Air-traffic controllers plan strikes for June
Friday, May 29, 2015 @ 7:41 PM
AIR-TRAFFIC controllers in Spain have planned four strikes hitting morning and afternoon flights in two weeks' time.
They will down tools for four hours on Monday, June 8 and on Wednesday and Friday of that week, and then again on Sunday, June 14.
The strike will be split equally between mornings – from 10.00hrs to noon - and evenings from 18.00hrs to 20.00hrs, meaning flights are likely to be cancelled or delayed.

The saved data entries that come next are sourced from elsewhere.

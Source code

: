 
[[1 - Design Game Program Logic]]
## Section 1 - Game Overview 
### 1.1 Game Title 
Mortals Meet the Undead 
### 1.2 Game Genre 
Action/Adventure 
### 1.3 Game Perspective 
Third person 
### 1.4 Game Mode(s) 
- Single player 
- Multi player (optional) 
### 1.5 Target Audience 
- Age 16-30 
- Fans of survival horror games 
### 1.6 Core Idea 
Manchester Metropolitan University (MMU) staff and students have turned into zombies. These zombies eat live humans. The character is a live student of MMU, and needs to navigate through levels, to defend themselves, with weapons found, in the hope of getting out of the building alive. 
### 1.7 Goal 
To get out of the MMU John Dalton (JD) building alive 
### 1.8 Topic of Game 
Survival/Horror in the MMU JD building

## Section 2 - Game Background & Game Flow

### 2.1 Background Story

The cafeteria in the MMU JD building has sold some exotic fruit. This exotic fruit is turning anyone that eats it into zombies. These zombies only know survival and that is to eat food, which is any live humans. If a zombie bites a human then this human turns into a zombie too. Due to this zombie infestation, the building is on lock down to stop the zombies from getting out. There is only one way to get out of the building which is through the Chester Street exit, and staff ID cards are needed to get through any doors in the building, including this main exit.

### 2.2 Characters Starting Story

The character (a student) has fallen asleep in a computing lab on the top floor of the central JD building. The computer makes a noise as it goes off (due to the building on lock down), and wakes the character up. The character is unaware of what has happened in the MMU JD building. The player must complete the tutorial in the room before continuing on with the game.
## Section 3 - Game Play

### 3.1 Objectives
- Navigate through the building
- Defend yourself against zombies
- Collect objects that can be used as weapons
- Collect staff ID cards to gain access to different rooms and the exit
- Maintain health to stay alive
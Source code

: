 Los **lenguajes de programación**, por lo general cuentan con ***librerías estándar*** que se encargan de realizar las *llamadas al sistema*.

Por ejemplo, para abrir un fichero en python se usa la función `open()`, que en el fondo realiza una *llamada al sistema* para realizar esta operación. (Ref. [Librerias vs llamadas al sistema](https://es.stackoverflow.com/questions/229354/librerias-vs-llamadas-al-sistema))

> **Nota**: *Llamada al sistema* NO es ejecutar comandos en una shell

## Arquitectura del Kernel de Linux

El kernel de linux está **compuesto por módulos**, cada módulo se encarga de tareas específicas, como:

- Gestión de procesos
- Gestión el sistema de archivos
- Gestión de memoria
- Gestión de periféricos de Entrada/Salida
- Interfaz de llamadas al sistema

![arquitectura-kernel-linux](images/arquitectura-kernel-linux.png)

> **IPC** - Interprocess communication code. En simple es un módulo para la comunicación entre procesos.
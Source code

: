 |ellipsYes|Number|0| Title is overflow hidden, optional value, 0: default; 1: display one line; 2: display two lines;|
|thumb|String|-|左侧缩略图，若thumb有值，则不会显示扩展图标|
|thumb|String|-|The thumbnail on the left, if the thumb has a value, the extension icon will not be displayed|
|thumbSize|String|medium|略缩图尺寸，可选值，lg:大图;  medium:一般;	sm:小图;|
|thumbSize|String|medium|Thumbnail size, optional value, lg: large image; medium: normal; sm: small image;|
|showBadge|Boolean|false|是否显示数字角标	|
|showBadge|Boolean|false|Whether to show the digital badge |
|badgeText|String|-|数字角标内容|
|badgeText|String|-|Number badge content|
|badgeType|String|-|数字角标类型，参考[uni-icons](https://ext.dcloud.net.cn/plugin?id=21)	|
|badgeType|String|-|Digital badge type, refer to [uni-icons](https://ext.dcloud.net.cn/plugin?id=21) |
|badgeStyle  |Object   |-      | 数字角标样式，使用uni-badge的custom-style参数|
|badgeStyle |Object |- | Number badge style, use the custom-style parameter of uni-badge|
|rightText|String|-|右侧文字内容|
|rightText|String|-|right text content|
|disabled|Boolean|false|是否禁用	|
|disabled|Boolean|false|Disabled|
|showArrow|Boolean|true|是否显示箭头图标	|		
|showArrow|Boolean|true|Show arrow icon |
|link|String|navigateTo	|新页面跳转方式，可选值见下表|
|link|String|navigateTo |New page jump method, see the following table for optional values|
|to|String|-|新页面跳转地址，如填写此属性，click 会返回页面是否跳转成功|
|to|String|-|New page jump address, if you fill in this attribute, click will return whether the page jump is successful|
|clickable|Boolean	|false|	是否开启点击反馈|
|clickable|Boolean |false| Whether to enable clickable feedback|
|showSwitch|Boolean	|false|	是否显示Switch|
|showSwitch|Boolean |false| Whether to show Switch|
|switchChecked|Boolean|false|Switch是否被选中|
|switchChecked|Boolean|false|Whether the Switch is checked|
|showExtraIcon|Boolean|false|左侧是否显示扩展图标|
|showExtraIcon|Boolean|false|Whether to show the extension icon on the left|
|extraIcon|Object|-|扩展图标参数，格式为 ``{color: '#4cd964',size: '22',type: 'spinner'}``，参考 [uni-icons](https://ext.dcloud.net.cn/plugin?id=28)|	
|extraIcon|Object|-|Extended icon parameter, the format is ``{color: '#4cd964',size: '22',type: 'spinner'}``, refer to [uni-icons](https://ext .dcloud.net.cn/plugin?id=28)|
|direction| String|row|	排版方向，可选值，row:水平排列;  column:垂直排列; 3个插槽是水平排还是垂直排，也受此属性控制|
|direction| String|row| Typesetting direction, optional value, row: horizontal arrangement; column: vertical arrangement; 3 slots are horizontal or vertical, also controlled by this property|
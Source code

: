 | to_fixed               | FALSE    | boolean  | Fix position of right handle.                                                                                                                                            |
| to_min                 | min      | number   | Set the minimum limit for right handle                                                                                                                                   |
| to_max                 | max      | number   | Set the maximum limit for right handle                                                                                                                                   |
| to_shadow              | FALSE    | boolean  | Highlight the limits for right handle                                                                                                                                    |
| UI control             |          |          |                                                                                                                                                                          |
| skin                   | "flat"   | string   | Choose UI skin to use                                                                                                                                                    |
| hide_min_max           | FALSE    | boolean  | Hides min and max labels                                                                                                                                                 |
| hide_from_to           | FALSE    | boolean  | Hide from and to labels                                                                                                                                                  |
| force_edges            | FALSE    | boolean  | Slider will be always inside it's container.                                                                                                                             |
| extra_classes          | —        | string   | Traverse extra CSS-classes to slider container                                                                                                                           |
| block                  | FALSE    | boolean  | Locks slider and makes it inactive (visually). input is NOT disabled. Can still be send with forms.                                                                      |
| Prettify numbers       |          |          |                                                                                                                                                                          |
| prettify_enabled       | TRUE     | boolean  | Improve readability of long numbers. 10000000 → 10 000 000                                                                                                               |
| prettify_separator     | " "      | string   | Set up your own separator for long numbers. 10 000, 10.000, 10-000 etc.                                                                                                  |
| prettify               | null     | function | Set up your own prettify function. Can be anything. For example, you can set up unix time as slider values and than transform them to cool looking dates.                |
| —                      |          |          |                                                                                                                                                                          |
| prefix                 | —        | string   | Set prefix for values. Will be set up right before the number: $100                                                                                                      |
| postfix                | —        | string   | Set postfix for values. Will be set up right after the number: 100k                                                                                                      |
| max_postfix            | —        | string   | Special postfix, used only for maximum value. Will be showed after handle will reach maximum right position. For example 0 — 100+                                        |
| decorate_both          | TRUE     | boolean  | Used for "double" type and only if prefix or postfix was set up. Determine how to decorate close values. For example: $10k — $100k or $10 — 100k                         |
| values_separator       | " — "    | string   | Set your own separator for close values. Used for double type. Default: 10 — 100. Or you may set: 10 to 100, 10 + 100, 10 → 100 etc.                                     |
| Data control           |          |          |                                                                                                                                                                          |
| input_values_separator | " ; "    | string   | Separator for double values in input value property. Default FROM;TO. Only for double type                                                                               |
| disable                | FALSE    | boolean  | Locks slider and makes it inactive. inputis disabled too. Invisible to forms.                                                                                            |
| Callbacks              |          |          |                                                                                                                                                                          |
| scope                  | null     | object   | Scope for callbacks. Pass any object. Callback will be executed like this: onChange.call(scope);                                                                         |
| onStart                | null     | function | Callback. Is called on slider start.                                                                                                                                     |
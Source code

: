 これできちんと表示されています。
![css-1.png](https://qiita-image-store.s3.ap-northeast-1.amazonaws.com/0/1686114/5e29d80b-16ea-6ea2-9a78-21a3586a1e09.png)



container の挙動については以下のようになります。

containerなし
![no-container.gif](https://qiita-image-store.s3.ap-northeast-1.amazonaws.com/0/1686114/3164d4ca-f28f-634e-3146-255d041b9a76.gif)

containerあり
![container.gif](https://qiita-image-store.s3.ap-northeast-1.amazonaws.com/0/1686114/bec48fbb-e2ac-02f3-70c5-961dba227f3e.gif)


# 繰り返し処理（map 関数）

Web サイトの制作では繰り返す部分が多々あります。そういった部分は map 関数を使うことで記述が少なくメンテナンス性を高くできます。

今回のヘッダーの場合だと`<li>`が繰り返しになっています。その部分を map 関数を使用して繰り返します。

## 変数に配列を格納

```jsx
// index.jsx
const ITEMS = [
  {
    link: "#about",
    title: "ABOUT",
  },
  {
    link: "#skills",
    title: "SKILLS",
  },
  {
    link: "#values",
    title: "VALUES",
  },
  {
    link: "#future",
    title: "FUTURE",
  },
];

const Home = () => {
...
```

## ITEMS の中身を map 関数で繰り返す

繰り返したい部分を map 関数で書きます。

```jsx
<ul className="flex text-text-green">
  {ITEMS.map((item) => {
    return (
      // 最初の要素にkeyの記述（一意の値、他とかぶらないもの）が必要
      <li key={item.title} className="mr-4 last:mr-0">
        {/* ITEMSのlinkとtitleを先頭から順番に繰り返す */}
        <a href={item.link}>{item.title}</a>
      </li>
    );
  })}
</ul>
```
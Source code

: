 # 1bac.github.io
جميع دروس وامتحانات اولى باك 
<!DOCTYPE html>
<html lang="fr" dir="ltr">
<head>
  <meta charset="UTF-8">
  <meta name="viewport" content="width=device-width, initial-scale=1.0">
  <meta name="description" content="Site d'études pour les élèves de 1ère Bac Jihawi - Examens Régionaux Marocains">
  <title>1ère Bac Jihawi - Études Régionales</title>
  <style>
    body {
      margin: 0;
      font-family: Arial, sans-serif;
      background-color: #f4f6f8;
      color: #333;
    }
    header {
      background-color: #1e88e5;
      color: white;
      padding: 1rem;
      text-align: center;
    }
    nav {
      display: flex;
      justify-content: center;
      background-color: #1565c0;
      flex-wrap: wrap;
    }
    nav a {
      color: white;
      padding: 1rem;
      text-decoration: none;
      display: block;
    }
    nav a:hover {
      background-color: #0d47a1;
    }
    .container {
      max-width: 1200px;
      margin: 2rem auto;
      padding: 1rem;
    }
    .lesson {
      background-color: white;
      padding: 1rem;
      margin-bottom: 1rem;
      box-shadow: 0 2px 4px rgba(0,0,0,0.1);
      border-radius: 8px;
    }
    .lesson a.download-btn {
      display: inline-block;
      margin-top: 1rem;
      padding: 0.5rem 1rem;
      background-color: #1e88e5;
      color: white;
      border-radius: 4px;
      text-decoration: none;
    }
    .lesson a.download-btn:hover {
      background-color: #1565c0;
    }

According to the air-traffic control workers' union, USCA, they had planned the demonstrations for March, but the Germanwings crash in the French Alps en route from Barcelona to Düsseldorf, of which there were no survivors, forced them to put it off.
They were then going to strike over Easter and during the local and regional elections in Spain, held on Sunday, but decided to leave it until June.
This is in response to fines issued to 61 air-traffic controllers who went on strike in December 2010 despite the then president of the government, José Luis Rodríguez Zapatero, declaring a state of emergency to prevent them from doing so.
They were suspended from their jobs for a month without pay, and one air-traffic controller in the north-western cathedral city of Santiago de Compostela was fired after Spanish air-space was closed on December 3 and 4, 2010.